» **Material provided**

══════════════════════════════

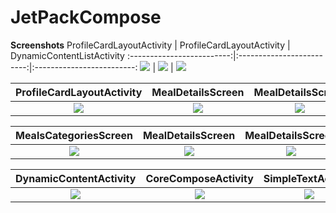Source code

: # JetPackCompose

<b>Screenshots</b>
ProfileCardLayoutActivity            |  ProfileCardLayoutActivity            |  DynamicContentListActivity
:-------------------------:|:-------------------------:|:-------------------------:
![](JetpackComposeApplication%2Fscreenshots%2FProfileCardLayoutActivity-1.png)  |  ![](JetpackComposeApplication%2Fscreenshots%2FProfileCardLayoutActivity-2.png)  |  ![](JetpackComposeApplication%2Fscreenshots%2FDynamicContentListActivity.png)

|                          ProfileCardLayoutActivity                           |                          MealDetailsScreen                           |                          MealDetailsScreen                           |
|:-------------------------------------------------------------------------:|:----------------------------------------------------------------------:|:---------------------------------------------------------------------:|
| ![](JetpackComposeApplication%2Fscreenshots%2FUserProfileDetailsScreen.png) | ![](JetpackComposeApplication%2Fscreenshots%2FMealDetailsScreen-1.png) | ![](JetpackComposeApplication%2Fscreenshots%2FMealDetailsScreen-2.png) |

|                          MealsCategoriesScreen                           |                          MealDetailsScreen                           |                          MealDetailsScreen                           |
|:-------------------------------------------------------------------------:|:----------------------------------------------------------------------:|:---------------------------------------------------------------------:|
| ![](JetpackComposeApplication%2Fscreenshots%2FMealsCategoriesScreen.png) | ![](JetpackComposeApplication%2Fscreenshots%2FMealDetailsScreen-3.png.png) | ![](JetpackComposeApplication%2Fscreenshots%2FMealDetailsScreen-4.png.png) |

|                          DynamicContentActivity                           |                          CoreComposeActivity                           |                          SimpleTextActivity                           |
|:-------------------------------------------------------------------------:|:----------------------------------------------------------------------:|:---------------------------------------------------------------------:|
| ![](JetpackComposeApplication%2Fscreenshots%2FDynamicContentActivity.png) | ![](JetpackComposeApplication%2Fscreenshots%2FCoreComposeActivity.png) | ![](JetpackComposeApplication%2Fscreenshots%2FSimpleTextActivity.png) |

══════════════════════════════

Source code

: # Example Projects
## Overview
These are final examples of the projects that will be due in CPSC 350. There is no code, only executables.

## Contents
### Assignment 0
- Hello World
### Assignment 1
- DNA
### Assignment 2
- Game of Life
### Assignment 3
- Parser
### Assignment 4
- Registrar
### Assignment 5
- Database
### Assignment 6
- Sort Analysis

══════════════════════════════

» **Work request**
Only the number is wanted here. How many lines in the entries contain "Assignment"?

» **Solved exercise**
7